The incident marked a turn of character for Vinci, such a charmer in her on-court interview in New York upon defeating Serena Williams, thus ending the No. 1 star's quest for the calendar-year Grand Slam. Here she charmed no one, offering a limp reason to get angry when down match point a few weeks and a few time zones removed from that richly deserved moment in Queens.
In short, she blew it. Venus took advantage, and Vinci was frustrated to have lost a huge lead. She held a match point, as Venus would point out later to the press. (Even so, Venus herself had an earlier match point — at 6-5, 40-30 — in the deciding set. So quickly those can be gone, and to the tiebreak they went.)
Venus remarked on court after her victory that, a day before downing Garbine Muguruza for the Wuhan title, she wished she could retroactively hand the defeat of Vinci to her younger sister.

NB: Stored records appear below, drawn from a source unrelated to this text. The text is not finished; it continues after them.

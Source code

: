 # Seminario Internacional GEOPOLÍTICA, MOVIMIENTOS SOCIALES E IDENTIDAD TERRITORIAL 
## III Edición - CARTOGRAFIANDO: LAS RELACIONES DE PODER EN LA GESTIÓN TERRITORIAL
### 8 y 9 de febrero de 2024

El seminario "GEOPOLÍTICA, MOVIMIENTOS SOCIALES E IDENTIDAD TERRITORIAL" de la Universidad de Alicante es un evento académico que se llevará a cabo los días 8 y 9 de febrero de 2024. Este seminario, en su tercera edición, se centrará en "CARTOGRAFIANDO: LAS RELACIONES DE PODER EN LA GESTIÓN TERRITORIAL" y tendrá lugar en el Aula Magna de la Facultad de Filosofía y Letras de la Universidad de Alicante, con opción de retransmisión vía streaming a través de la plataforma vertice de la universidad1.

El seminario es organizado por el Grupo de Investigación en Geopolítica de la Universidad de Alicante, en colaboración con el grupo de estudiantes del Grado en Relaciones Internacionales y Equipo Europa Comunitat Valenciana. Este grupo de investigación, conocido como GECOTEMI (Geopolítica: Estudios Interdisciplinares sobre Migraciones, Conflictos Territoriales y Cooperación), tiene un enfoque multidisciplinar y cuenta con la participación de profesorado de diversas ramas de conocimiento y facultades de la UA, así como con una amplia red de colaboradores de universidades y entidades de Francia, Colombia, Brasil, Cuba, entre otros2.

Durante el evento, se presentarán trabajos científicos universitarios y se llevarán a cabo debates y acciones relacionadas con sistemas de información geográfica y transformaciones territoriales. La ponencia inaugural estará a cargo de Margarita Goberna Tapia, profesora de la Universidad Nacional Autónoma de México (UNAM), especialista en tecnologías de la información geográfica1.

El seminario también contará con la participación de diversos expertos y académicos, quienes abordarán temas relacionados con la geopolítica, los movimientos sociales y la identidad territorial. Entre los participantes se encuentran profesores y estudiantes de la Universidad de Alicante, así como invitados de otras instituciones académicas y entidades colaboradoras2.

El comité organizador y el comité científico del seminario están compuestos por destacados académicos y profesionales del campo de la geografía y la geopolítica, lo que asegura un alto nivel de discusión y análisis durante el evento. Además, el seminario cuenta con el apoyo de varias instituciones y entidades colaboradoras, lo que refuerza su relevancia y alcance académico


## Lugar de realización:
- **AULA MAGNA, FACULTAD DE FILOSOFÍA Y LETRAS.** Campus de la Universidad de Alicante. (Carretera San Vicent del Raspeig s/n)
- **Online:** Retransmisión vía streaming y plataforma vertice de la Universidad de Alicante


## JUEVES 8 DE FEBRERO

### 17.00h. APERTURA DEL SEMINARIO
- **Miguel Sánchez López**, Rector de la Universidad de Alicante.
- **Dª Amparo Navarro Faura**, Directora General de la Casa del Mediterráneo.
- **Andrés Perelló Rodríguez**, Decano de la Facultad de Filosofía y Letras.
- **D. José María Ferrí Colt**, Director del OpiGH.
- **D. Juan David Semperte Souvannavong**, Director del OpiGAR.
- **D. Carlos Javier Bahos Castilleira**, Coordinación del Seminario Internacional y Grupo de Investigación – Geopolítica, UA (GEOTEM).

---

''Definitely watching the match at the U.S. Open, I learned a lot from Serena,'' she said, ever the thoughtful sibling. ''If I could, I'd give my win to Serena at the U.S. Open. Unfortunately it doesn't work like that.''
The squabble wasn't the first in a Venus match this season, notable as she has arguably become the grandest stateswoman in the women's game. At the February tournament in Doha, Barbora Strycova — often prone to on-court spats and bizarre post-match handshakes — had an undisclosed disagreement with Venus but ultimately backed off when Venus inquired.